__Aim of the task__: Reproduce all of the data exactly. Images are not to appear in the reply.

__Provided data__:
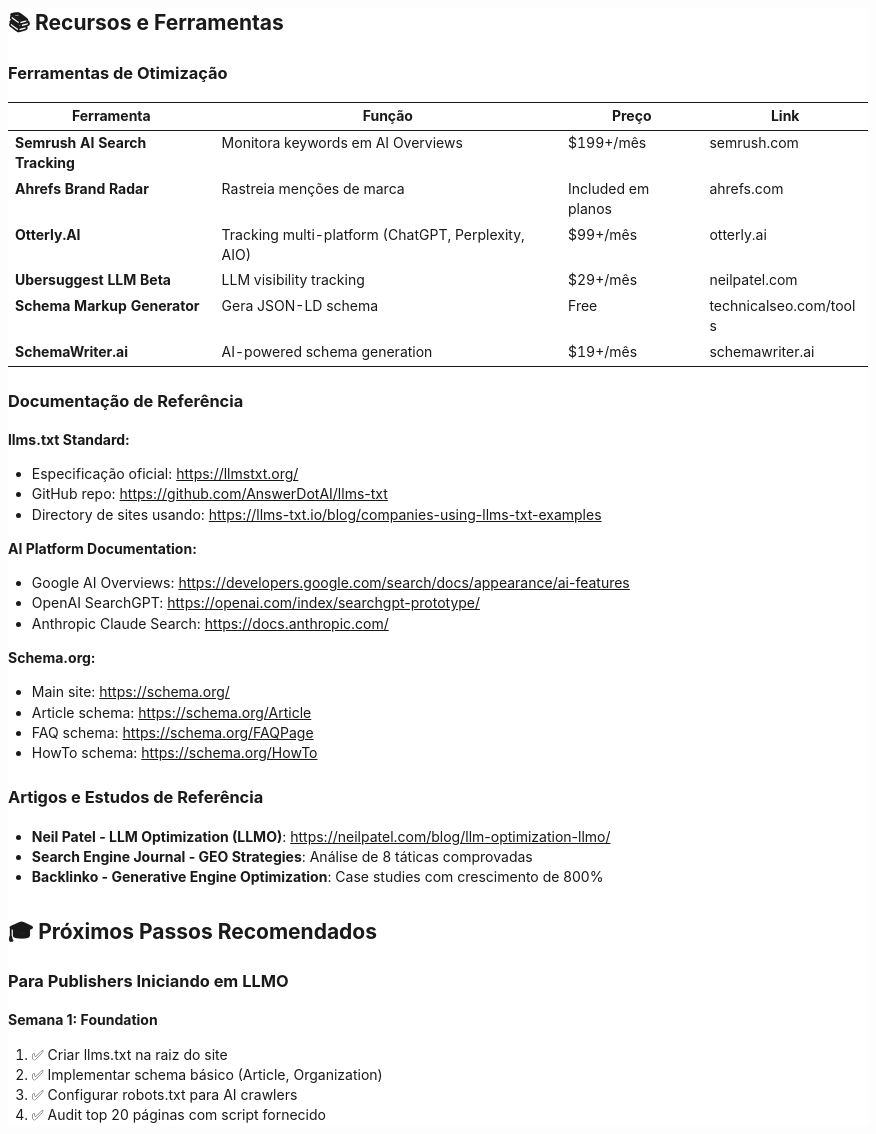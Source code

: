 ## 📚 Recursos e Ferramentas

### Ferramentas de Otimização

| Ferramenta | Função | Preço | Link |
|------------|--------|-------|------|
| **Semrush AI Search Tracking** | Monitora keywords em AI Overviews | $199+/mês | semrush.com |
| **Ahrefs Brand Radar** | Rastreia menções de marca | Included em planos | ahrefs.com |
| **Otterly.AI** | Tracking multi-platform (ChatGPT, Perplexity, AIO) | $99+/mês | otterly.ai |
| **Ubersuggest LLM Beta** | LLM visibility tracking | $29+/mês | neilpatel.com |
| **Schema Markup Generator** | Gera JSON-LD schema | Free | technicalseo.com/tools |
| **SchemaWriter.ai** | AI-powered schema generation | $19+/mês | schemawriter.ai |

### Documentação de Referência

**llms.txt Standard:**
- Especificação oficial: https://llmstxt.org/
- GitHub repo: https://github.com/AnswerDotAI/llms-txt
- Directory de sites usando: https://llms-txt.io/blog/companies-using-llms-txt-examples

**AI Platform Documentation:**
- Google AI Overviews: https://developers.google.com/search/docs/appearance/ai-features
- OpenAI SearchGPT: https://openai.com/index/searchgpt-prototype/
- Anthropic Claude Search: https://docs.anthropic.com/

**Schema.org:**
- Main site: https://schema.org/
- Article schema: https://schema.org/Article
- FAQ schema: https://schema.org/FAQPage
- HowTo schema: https://schema.org/HowTo

### Artigos e Estudos de Referência

- **Neil Patel - LLM Optimization (LLMO)**: https://neilpatel.com/blog/llm-optimization-llmo/
- **Search Engine Journal - GEO Strategies**: Análise de 8 táticas comprovadas
- **Backlinko - Generative Engine Optimization**: Case studies com crescimento de 800%

## 🎓 Próximos Passos Recomendados

### Para Publishers Iniciando em LLMO

**Semana 1: Foundation**
1. ✅ Criar llms.txt na raiz do site
2. ✅ Implementar schema básico (Article, Organization)
3. ✅ Configurar robots.txt para AI crawlers
4. ✅ Audit top 20 páginas com script fornecido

__Response box__:
Source code

: ## 📚 Recursos e Ferramentas

### Ferramentas de Otimização

| Ferramenta | Função | Preço | Link |
|------------|--------|-------|------|
| **Semrush AI Search Tracking** | Monitora keywords em AI Overviews | $199+/mês | semrush.com |
| **Ahrefs Brand Radar** | Rastreia menções de marca | Included em planos | ahrefs.com |
| **Otterly.AI** | Tracking multi-platform (ChatGPT, Perplexity, AIO) | $99+/mês | otterly.ai |
| **Ubersuggest LLM Beta** | LLM visibility tracking | $29+/mês | neilpatel.com |
| **Schema Markup Generator** | Gera JSON-LD schema | Free | technicalseo.com/tools |
| **SchemaWriter.ai** | AI-powered schema generation | $19+/mês | schemawriter.ai |

### Documentação de Referência

**llms.txt Standard:**
- Especificação oficial: https://llmstxt.org/
- GitHub repo: https://github.com/AnswerDotAI/llms-txt
- Directory de sites usando: https://llms-txt.io/blog/companies-using-llms-txt-examples

**AI Platform Documentation:**
- Google AI Overviews: https://developers.google.com/search/docs/appearance/ai-features
- OpenAI SearchGPT: https://openai.com/index/searchgpt-prototype/
- Anthropic Claude Search: https://docs.anthropic.com/

**Schema.org:**
- Main site: https://schema.org/
- Article schema: https://schema.org/Article
- FAQ schema: https://schema.org/FAQPage
- HowTo schema: https://schema.org/HowTo

### Artigos e Estudos de Referência

- **Neil Patel - LLM Optimization (LLMO)**: https://neilpatel.com/blog/llm-optimization-llmo/
- **Search Engine Journal - GEO Strategies**: Análise de 8 táticas comprovadas
- **Backlinko - Generative Engine Optimization**: Case studies com crescimento de 800%

## 🎓 Próximos Passos Recomendados

### Para Publishers Iniciando em LLMO

**Semana 1: Foundation**
1. ✅ Criar llms.txt na raiz do site
2. ✅ Implementar schema básico (Article, Organization)
3. ✅ Configurar robots.txt para AI crawlers
4. ✅ Audit top 20 páginas com script fornecido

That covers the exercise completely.